▸ What this task involves
Repeat exactly what appears from the opening line of the listing to the line with "## 24.10.1988 (брой 11)", inclusive.

▸ Given records
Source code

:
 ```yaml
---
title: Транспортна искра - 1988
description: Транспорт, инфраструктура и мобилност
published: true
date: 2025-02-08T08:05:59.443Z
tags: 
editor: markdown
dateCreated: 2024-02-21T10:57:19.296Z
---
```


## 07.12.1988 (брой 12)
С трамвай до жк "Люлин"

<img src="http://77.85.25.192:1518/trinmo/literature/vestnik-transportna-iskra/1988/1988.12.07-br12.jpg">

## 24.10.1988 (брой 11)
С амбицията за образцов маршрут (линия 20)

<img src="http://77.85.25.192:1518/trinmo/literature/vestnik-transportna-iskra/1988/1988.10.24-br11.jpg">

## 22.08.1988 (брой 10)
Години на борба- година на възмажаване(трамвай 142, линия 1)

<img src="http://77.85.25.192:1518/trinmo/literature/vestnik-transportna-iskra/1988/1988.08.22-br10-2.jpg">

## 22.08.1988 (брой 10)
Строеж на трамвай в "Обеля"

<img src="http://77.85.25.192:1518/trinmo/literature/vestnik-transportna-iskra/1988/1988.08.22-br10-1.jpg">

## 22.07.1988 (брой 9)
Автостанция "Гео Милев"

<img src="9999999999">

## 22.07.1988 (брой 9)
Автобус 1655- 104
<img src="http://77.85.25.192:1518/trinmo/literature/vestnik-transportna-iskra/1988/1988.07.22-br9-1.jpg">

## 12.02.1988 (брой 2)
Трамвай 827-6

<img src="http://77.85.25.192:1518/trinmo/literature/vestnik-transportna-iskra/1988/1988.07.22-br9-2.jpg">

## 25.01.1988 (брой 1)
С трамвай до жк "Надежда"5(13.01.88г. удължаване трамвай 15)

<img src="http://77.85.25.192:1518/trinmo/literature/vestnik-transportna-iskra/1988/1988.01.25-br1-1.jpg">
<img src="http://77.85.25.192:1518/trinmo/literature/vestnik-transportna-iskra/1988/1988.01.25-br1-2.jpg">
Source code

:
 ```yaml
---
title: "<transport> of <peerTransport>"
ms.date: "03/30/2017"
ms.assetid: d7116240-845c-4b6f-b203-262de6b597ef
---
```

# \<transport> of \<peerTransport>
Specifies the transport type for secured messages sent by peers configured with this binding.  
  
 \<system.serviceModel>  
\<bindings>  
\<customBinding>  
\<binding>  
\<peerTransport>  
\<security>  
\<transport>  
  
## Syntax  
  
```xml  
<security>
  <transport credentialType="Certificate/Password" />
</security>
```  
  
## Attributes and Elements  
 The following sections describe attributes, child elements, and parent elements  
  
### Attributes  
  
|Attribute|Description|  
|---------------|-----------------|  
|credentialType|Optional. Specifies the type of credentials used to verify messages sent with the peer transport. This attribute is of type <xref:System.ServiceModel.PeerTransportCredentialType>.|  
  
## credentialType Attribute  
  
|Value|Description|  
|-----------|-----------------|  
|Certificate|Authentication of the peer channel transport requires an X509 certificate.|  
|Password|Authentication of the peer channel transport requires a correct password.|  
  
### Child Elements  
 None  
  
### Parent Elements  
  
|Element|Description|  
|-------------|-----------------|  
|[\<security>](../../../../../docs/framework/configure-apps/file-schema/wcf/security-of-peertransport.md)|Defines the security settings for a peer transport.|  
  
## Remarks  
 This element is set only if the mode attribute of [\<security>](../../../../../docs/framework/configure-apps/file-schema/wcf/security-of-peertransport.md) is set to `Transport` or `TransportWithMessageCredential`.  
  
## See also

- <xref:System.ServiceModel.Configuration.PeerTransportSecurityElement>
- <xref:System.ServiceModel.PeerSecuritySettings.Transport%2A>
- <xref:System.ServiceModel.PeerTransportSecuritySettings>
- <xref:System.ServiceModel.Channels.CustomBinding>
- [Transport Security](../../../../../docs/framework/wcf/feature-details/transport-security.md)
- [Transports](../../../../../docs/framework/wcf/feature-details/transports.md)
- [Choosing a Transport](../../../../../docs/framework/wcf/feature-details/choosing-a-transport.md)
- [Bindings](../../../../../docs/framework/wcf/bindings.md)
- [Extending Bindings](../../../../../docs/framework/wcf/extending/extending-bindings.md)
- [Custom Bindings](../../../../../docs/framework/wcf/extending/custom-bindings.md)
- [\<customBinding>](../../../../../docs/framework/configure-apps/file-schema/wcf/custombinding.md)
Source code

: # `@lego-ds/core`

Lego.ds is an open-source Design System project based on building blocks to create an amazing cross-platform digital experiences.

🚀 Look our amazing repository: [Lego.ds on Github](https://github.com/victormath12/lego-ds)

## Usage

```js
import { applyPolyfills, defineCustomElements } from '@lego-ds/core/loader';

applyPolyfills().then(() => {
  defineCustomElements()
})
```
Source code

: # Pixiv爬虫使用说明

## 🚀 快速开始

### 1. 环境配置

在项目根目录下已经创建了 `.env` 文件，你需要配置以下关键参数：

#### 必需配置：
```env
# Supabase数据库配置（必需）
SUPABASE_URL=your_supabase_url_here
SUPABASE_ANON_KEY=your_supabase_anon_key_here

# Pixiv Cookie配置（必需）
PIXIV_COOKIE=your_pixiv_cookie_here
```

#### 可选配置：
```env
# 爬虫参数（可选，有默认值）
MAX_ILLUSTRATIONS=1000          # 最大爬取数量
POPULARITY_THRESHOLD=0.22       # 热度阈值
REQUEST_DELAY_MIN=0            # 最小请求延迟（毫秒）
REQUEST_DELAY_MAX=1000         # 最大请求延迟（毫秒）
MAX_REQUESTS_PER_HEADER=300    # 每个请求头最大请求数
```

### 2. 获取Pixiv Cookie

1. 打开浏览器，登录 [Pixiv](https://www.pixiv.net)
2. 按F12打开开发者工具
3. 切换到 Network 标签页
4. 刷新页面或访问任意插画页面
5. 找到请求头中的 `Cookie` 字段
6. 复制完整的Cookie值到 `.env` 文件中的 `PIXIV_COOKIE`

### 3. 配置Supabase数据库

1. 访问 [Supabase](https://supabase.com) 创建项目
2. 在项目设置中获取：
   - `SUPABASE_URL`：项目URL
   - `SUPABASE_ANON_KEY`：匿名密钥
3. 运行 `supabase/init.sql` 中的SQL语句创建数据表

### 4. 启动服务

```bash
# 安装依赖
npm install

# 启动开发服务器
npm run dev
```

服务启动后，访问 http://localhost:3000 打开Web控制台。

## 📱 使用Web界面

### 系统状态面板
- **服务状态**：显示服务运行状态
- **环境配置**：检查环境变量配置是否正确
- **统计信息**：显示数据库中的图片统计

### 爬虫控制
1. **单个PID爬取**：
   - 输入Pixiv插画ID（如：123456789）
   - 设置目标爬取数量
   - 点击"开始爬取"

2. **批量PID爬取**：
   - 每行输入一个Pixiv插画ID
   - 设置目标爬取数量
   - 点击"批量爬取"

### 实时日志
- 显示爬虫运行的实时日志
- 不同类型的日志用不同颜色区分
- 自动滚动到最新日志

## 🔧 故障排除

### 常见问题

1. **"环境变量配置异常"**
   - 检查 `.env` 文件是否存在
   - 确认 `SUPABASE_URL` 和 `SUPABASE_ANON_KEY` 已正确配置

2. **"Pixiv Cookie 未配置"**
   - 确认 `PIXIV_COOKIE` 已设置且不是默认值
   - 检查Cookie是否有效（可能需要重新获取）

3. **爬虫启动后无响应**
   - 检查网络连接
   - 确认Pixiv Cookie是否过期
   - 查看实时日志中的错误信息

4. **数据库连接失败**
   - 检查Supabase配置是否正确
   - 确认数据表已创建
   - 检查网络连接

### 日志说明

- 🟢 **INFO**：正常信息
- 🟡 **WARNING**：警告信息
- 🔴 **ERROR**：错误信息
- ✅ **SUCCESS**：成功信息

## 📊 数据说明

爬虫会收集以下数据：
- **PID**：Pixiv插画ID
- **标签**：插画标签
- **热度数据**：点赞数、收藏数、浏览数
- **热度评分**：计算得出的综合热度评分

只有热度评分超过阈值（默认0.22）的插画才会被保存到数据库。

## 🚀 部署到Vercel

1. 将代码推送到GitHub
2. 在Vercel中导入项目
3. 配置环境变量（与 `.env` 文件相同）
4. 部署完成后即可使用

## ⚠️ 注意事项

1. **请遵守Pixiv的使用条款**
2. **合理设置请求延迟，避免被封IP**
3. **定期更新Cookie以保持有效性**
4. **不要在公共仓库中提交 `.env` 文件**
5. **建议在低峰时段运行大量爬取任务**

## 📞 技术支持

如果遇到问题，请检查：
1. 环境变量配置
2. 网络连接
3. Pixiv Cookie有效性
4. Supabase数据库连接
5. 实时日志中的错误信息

▸ Exercise solution
Source code

:
 ```yaml
---
title: Транспортна искра - 1988
description: Транспорт, инфраструктура и мобилност
published: true
date: 2025-02-08T08:05:59.443Z
tags: 
editor: markdown
dateCreated: 2024-02-21T10:57:19.296Z
---
```


## 07.12.1988 (брой 12)
С трамвай до жк "Люлин"

<img src="http://77.85.25.192:1518/trinmo/literature/vestnik-transportna-iskra/1988/1988.12.07-br12.jpg">

## 24.10.1988 (брой 11)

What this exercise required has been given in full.